Limitations & Future Work¶
- Training the diffusion model requires collecting 5,000 watermarked images, which may be non-trivial to obtain.
- The attack assumes a static watermarking scheme; dynamically updated schemes may be harder to circumvent.
- Forged watermarks exhibit lower robustness than genuine ones under strong perturbations and may be selectively detected.
- The multi-message defense completely neutralizes the current attack, indicating that the attack's applicability is limited.
- The attack's effectiveness against semantic watermarks (e.g., Tree-Ring) is not explored.
Related Work & Insights¶
- WMCopier forms a "spear and shield" relationship with T2SMark (another paper in this batch): T2SMark designs more robust watermarks, while WMCopier investigates forging attacks.
- This work enriches the research line of "diffusion models as attack tools": prior work has used diffusion models to remove watermarks, and WMCopier is the first to use them for forging.
- The effectiveness of the multi-message defense inspires watermarking system designs to incorporate built-in anti-forging mechanisms.
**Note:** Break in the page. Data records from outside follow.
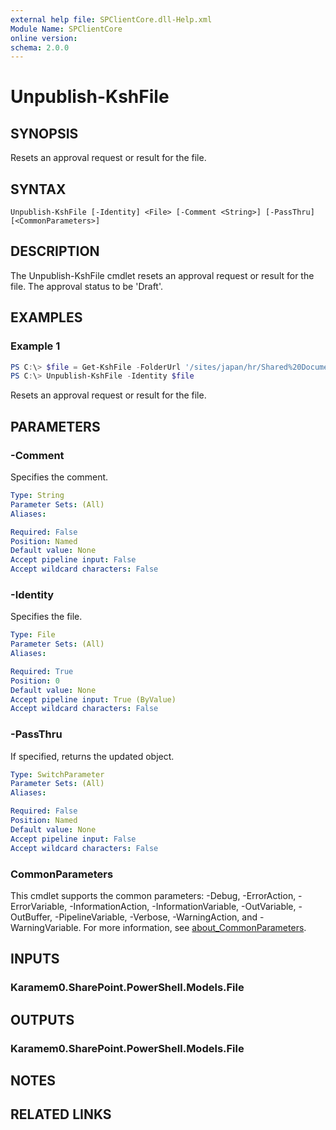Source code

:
 ```yaml
---
external help file: SPClientCore.dll-Help.xml
Module Name: SPClientCore
online version:
schema: 2.0.0
---
```


# Unpublish-KshFile

## SYNOPSIS
Resets an approval request or result for the file.

## SYNTAX

```
Unpublish-KshFile [-Identity] <File> [-Comment <String>] [-PassThru] [<CommonParameters>]
```

## DESCRIPTION
The Unpublish-KshFile cmdlet resets an approval request or result for the file. The approval status to be 'Draft'.

## EXAMPLES

### Example 1
```powershell
PS C:\> $file = Get-KshFile -FolderUrl '/sites/japan/hr/Shared%20Documents/README.txt'
PS C:\> Unpublish-KshFile -Identity $file
```

Resets an approval request or result for the file.

## PARAMETERS

### -Comment
Specifies the comment.

```yaml
Type: String
Parameter Sets: (All)
Aliases:

Required: False
Position: Named
Default value: None
Accept pipeline input: False
Accept wildcard characters: False
```

### -Identity
Specifies the file.

```yaml
Type: File
Parameter Sets: (All)
Aliases:

Required: True
Position: 0
Default value: None
Accept pipeline input: True (ByValue)
Accept wildcard characters: False
```

### -PassThru
If specified, returns the updated object.

```yaml
Type: SwitchParameter
Parameter Sets: (All)
Aliases:

Required: False
Position: Named
Default value: None
Accept pipeline input: False
Accept wildcard characters: False
```

### CommonParameters
This cmdlet supports the common parameters: -Debug, -ErrorAction, -ErrorVariable, -InformationAction, -InformationVariable, -OutVariable, -OutBuffer, -PipelineVariable, -Verbose, -WarningAction, and -WarningVariable. For more information, see [about_CommonParameters](http://go.microsoft.com/fwlink/?LinkID=113216).

## INPUTS

### Karamem0.SharePoint.PowerShell.Models.File

## OUTPUTS

### Karamem0.SharePoint.PowerShell.Models.File

## NOTES

## RELATED LINKS
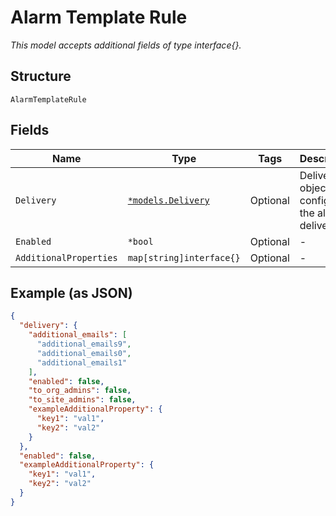 
# Alarm Template Rule

*This model accepts additional fields of type interface{}.*

## Structure

`AlarmTemplateRule`

## Fields

| Name | Type | Tags | Description |
|  --- | --- | --- | --- |
| `Delivery` | [`*models.Delivery`](../../doc/models/delivery.md) | Optional | Delivery object to configure the alarm delivery |
| `Enabled` | `*bool` | Optional | - |
| `AdditionalProperties` | `map[string]interface{}` | Optional | - |

## Example (as JSON)

```json
{
  "delivery": {
    "additional_emails": [
      "additional_emails9",
      "additional_emails0",
      "additional_emails1"
    ],
    "enabled": false,
    "to_org_admins": false,
    "to_site_admins": false,
    "exampleAdditionalProperty": {
      "key1": "val1",
      "key2": "val2"
    }
  },
  "enabled": false,
  "exampleAdditionalProperty": {
    "key1": "val1",
    "key2": "val2"
  }
}
```

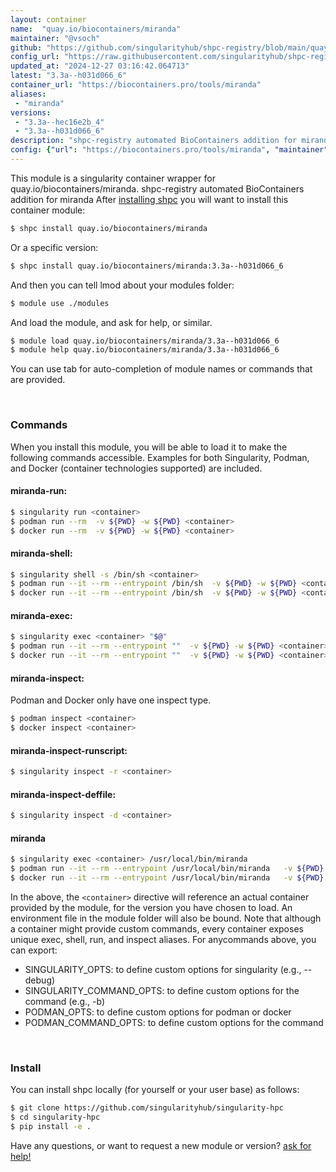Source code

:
 ```yaml
---
layout: container
name:  "quay.io/biocontainers/miranda"
maintainer: "@vsoch"
github: "https://github.com/singularityhub/shpc-registry/blob/main/quay.io/biocontainers/miranda/container.yaml"
config_url: "https://raw.githubusercontent.com/singularityhub/shpc-registry/main/quay.io/biocontainers/miranda/container.yaml"
updated_at: "2024-12-27 03:16:42.064713"
latest: "3.3a--h031d066_6"
container_url: "https://biocontainers.pro/tools/miranda"
aliases:
 - "miranda"
versions:
 - "3.3a--hec16e2b_4"
 - "3.3a--h031d066_6"
description: "shpc-registry automated BioContainers addition for miranda"
config: {"url": "https://biocontainers.pro/tools/miranda", "maintainer": "@vsoch", "description": "shpc-registry automated BioContainers addition for miranda", "latest": {"3.3a--h031d066_6": "sha256:94665640c12048259d9e1edd3b582ae7ed4ce325b7c3bf52dd4e1720911f20f6"}, "tags": {"3.3a--hec16e2b_4": "sha256:5681a6107514bb7156eafba3e6784a4b83d768454dea9b14f93968640ac2f0aa", "3.3a--h031d066_6": "sha256:94665640c12048259d9e1edd3b582ae7ed4ce325b7c3bf52dd4e1720911f20f6"}, "docker": "quay.io/biocontainers/miranda", "aliases": {"miranda": "/usr/local/bin/miranda"}}
---
```


This module is a singularity container wrapper for quay.io/biocontainers/miranda.
shpc-registry automated BioContainers addition for miranda
After [installing shpc](#install) you will want to install this container module:


```bash
$ shpc install quay.io/biocontainers/miranda
```

Or a specific version:

```bash
$ shpc install quay.io/biocontainers/miranda:3.3a--h031d066_6
```

And then you can tell lmod about your modules folder:

```bash
$ module use ./modules
```

And load the module, and ask for help, or similar.

```bash
$ module load quay.io/biocontainers/miranda/3.3a--h031d066_6
$ module help quay.io/biocontainers/miranda/3.3a--h031d066_6
```

You can use tab for auto-completion of module names or commands that are provided.

<br>

### Commands

When you install this module, you will be able to load it to make the following commands accessible.
Examples for both Singularity, Podman, and Docker (container technologies supported) are included.

#### miranda-run:

```bash
$ singularity run <container>
$ podman run --rm  -v ${PWD} -w ${PWD} <container>
$ docker run --rm  -v ${PWD} -w ${PWD} <container>
```

#### miranda-shell:

```bash
$ singularity shell -s /bin/sh <container>
$ podman run --it --rm --entrypoint /bin/sh  -v ${PWD} -w ${PWD} <container>
$ docker run --it --rm --entrypoint /bin/sh  -v ${PWD} -w ${PWD} <container>
```

#### miranda-exec:

```bash
$ singularity exec <container> "$@"
$ podman run --it --rm --entrypoint ""  -v ${PWD} -w ${PWD} <container> "$@"
$ docker run --it --rm --entrypoint ""  -v ${PWD} -w ${PWD} <container> "$@"
```

#### miranda-inspect:

Podman and Docker only have one inspect type.

```bash
$ podman inspect <container>
$ docker inspect <container>
```

#### miranda-inspect-runscript:

```bash
$ singularity inspect -r <container>
```

#### miranda-inspect-deffile:

```bash
$ singularity inspect -d <container>
```


#### miranda

```bash
$ singularity exec <container> /usr/local/bin/miranda
$ podman run --it --rm --entrypoint /usr/local/bin/miranda   -v ${PWD} -w ${PWD} <container> -c " $@"
$ docker run --it --rm --entrypoint /usr/local/bin/miranda   -v ${PWD} -w ${PWD} <container> -c " $@"
```



In the above, the `<container>` directive will reference an actual container provided
by the module, for the version you have chosen to load. An environment file in the
module folder will also be bound. Note that although a container
might provide custom commands, every container exposes unique exec, shell, run, and
inspect aliases. For anycommands above, you can export:

 - SINGULARITY_OPTS: to define custom options for singularity (e.g., --debug)
 - SINGULARITY_COMMAND_OPTS: to define custom options for the command (e.g., -b)
 - PODMAN_OPTS: to define custom options for podman or docker
 - PODMAN_COMMAND_OPTS: to define custom options for the command

<br>

### Install

You can install shpc locally (for yourself or your user base) as follows:

```bash
$ git clone https://github.com/singularityhub/singularity-hpc
$ cd singularity-hpc
$ pip install -e .
```

Have any questions, or want to request a new module or version? [ask for help!](https://github.com/singularityhub/singularity-hpc/issues)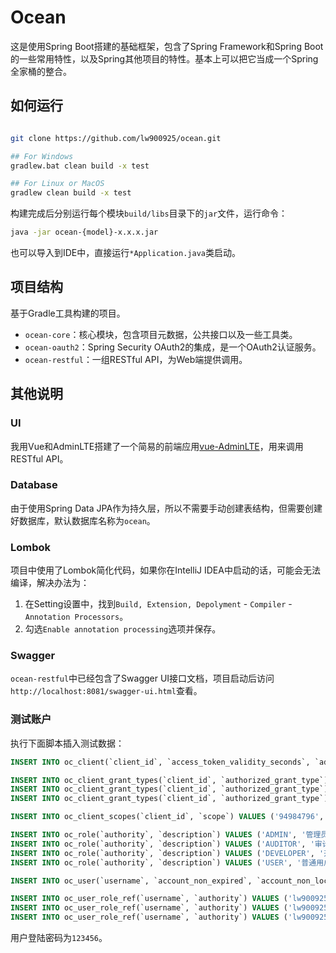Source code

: # Ocean

这是使用Spring Boot搭建的基础框架，包含了Spring Framework和Spring Boot的一些常用特性，以及Spring其他项目的特性。基本上可以把它当成一个Spring全家桶的整合。

## 如何运行

```bash

git clone https://github.com/lw900925/ocean.git

## For Windows
gradlew.bat clean build -x test

## For Linux or MacOS
gradlew clean build -x test

```

构建完成后分别运行每个模块`build/libs`目录下的`jar`文件，运行命令：

```bash
java -jar ocean-{model}-x.x.x.jar
```

也可以导入到IDE中，直接运行`*Application.java`类启动。

## 项目结构

基于Gradle工具构建的项目。

- `ocean-core`：核心模块，包含项目元数据，公共接口以及一些工具类。
- `ocean-oauth2`：Spring Security OAuth2的集成，是一个OAuth2认证服务。
- `ocean-restful`：一组RESTful API，为Web端提供调用。

## 其他说明

### UI

我用Vue和AdminLTE搭建了一个简易的前端应用[vue-AdminLTE](https://github.com/lw900925/vue-AdminLTE)，用来调用RESTful API。

### Database

由于使用Spring Data JPA作为持久层，所以不需要手动创建表结构，但需要创建好数据库，默认数据库名称为`ocean`。

### Lombok

项目中使用了Lombok简化代码，如果你在IntelliJ IDEA中启动的话，可能会无法编译，解决办法为：

1. 在Setting设置中，找到`Build, Extension, Depolyment` - `Compiler` - `Annotation Processors`。
2. 勾选`Enable annotation processing`选项并保存。

### Swagger

`ocean-restful`中已经包含了Swagger UI接口文档，项目启动后访问`http://localhost:8081/swagger-ui.html`查看。

### 测试账户

执行下面脚本插入测试数据：

```sql
INSERT INTO oc_client(`client_id`, `access_token_validity_seconds`, `additional_information`, `client_secret`, `refresh_token_validity_seconds`) VALUES ('94984796', NULL, NULL, '$2a$10$9CW3Kzt4bDDIVmoGM6nRu.tbQKOGs81lzMJ9kx.Moe8qOUkAJjMye', NULL);

INSERT INTO oc_client_grant_types(`client_id`, `authorized_grant_type`) VALUES ('94984796', 'authorization_code');
INSERT INTO oc_client_grant_types(`client_id`, `authorized_grant_type`) VALUES ('94984796', 'password');
INSERT INTO oc_client_grant_types(`client_id`, `authorized_grant_type`) VALUES ('94984796', 'refresh_token');

INSERT INTO oc_client_scopes(`client_id`, `scope`) VALUES ('94984796', 'app');

INSERT INTO oc_role(`authority`, `description`) VALUES ('ADMIN', '管理员');
INSERT INTO oc_role(`authority`, `description`) VALUES ('AUDITOR', '审计人员');
INSERT INTO oc_role(`authority`, `description`) VALUES ('DEVELOPER', '开发者');
INSERT INTO oc_role(`authority`, `description`) VALUES ('USER', '普通用户');

INSERT INTO oc_user(`username`, `account_non_expired`, `account_non_locked`, `avatar_url`, `birthday`, `client_capability`, `credentials_non_expired`, `display_name`, `email`, `enabled`, `password`, `phone_number`) VALUES ('lw900925', b'1', b'1', 'https://avatars0.githubusercontent.com/u/4954519?s=460&v=4', '1990-09-25', NULL, b'1', '鳄鱼先生', 'lw900925@163.com', b'1', '$2a$10$vCUkpagiHSB2UO5Eallx6.YTPye.WnxLam9jsGD7s2fZJFF5mdfWO', '');

INSERT INTO oc_user_role_ref(`username`, `authority`) VALUES ('lw900925', 'ADMIN');
INSERT INTO oc_user_role_ref(`username`, `authority`) VALUES ('lw900925', 'DEVELOPER');
INSERT INTO oc_user_role_ref(`username`, `authority`) VALUES ('lw900925', 'USER');
```

用户登陆密码为`123456`。


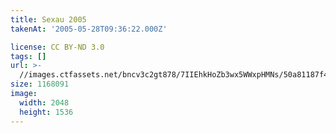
 ```yaml
---
title: Sexau 2005
takenAt: '2005-05-28T09:36:22.000Z'

license: CC BY-ND 3.0
tags: []
url: >-
  //images.ctfassets.net/bncv3c2gt878/7IIEhkHoZb3wx5WWxpHMNs/50a81187f4daee359b06939788336414/sexau-2005_4559697751_o
size: 1168091
image:
  width: 2048
  height: 1536
---
```

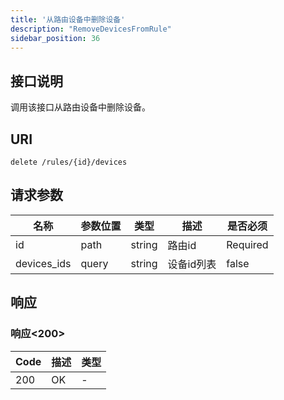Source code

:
 ```yaml
---
title: '从路由设备中删除设备'
description: "RemoveDevicesFromRule"
sidebar_position: 36
---
```

## 接口说明
调用该接口从路由设备中删除设备。

## URI

```
delete /rules/{id}/devices
```

## 请求参数

| 名称 | 参数位置 | 类型 | 描述 |  是否必须 |
| ---- | ---------- | ----------- | ----------- | ----------- |
| id | path | string | 路由id |  Required | 
| devices_ids | query | string | 设备id列表 |  false |

## 响应


### 响应<200>
| Code | 描述 | 类型 |
| ---- | ----------- | ------ | 
| 200 | OK | - |




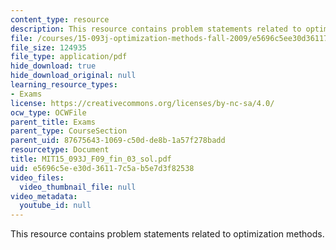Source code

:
 ```yaml
---
content_type: resource
description: This resource contains problem statements related to optimization methods.
file: /courses/15-093j-optimization-methods-fall-2009/e5696c5ee30d36117c5ab5e7d3f82538_MIT15_093J_F09_fin_03_sol.pdf
file_size: 124935
file_type: application/pdf
hide_download: true
hide_download_original: null
learning_resource_types:
- Exams
license: https://creativecommons.org/licenses/by-nc-sa/4.0/
ocw_type: OCWFile
parent_title: Exams
parent_type: CourseSection
parent_uid: 87675643-1069-c50d-de8b-1a57f278badd
resourcetype: Document
title: MIT15_093J_F09_fin_03_sol.pdf
uid: e5696c5e-e30d-3611-7c5a-b5e7d3f82538
video_files:
  video_thumbnail_file: null
video_metadata:
  youtube_id: null
---
```

This resource contains problem statements related to optimization methods.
- The general framework of using generative models to learn and replicate covert signals is extensible to broader security domains.
Rating¶
- Novelty: ⭐⭐⭐⭐⭐ First application of diffusion models to no-box watermark forging; the shallow inversion + refinement design is novel and theoretically grounded.
- Experimental Thoroughness: ⭐⭐⭐⭐⭐ Covers 4 open-source schemes + 1 commercial system, 4 datasets, multiple ablation studies and robustness analyses, with a proposed defense.
- Writing Quality: ⭐⭐⭐⭐ Paper structure is clear and the threat model is rigorously defined, though some theoretical derivations could be elaborated further.
- Value: ⭐⭐⭐⭐⭐ Raises important security concerns for watermarking systems while responsibly proposing defense strategies, with significant academic and industrial impact.